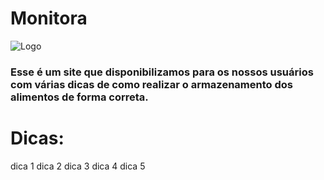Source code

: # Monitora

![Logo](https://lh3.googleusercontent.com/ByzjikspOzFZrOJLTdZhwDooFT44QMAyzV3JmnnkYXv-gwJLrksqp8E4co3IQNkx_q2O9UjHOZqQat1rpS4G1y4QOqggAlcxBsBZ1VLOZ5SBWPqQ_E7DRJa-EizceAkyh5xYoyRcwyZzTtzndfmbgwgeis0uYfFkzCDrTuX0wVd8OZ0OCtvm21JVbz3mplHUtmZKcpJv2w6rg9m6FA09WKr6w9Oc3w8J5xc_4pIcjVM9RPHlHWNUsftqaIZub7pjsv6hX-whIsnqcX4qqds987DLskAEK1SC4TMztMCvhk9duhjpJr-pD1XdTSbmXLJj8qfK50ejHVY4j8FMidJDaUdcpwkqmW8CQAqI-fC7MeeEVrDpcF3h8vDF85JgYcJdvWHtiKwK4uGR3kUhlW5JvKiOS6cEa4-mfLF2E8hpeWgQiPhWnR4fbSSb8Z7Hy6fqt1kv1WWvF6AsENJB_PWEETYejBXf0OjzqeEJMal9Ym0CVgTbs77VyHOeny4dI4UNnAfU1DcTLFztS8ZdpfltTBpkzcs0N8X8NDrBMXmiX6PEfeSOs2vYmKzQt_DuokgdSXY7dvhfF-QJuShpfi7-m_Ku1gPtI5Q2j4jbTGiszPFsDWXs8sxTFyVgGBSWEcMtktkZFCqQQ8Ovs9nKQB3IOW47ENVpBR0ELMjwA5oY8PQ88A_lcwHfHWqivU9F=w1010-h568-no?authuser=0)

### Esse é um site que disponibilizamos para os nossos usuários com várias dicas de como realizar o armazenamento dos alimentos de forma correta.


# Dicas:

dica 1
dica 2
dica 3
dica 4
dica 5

---*---

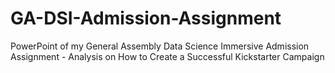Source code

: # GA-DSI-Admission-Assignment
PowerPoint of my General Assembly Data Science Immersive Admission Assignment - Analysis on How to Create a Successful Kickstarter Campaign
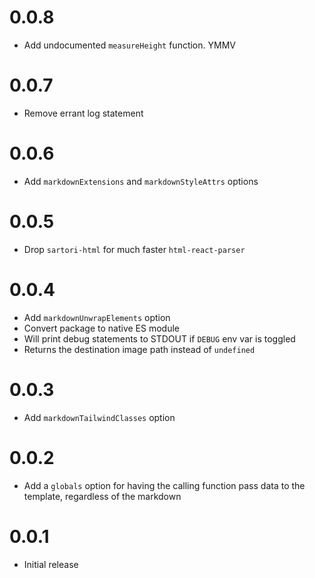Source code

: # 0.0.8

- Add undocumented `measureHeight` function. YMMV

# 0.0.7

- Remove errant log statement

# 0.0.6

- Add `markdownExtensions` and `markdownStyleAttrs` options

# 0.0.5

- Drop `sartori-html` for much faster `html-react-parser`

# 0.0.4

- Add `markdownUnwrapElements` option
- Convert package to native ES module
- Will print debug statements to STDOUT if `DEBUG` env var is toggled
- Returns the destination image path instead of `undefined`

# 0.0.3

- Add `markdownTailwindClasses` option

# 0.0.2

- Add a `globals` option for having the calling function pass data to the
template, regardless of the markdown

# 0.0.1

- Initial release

---*---

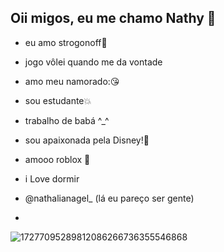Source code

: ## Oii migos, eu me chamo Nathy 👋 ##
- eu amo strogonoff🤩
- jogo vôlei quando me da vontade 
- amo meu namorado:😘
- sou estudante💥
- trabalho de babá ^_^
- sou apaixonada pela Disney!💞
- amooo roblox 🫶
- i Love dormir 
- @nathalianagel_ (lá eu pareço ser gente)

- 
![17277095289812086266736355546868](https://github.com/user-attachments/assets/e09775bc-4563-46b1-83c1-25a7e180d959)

---*---

• Work request
Please, from the entries above, set down exactly the lines from the one containing "- Remove errant log statement" through the one containing "- Initial release", and only those.

• Solved exercise
- Remove errant log statement

# 0.0.6

- Add `markdownExtensions` and `markdownStyleAttrs` options

# 0.0.5

- Drop `sartori-html` for much faster `html-react-parser`

# 0.0.4

- Add `markdownUnwrapElements` option
- Convert package to native ES module
- Will print debug statements to STDOUT if `DEBUG` env var is toggled
- Returns the destination image path instead of `undefined`

# 0.0.3

- Add `markdownTailwindClasses` option

# 0.0.2

- Add a `globals` option for having the calling function pass data to the
template, regardless of the markdown

# 0.0.1

- Initial release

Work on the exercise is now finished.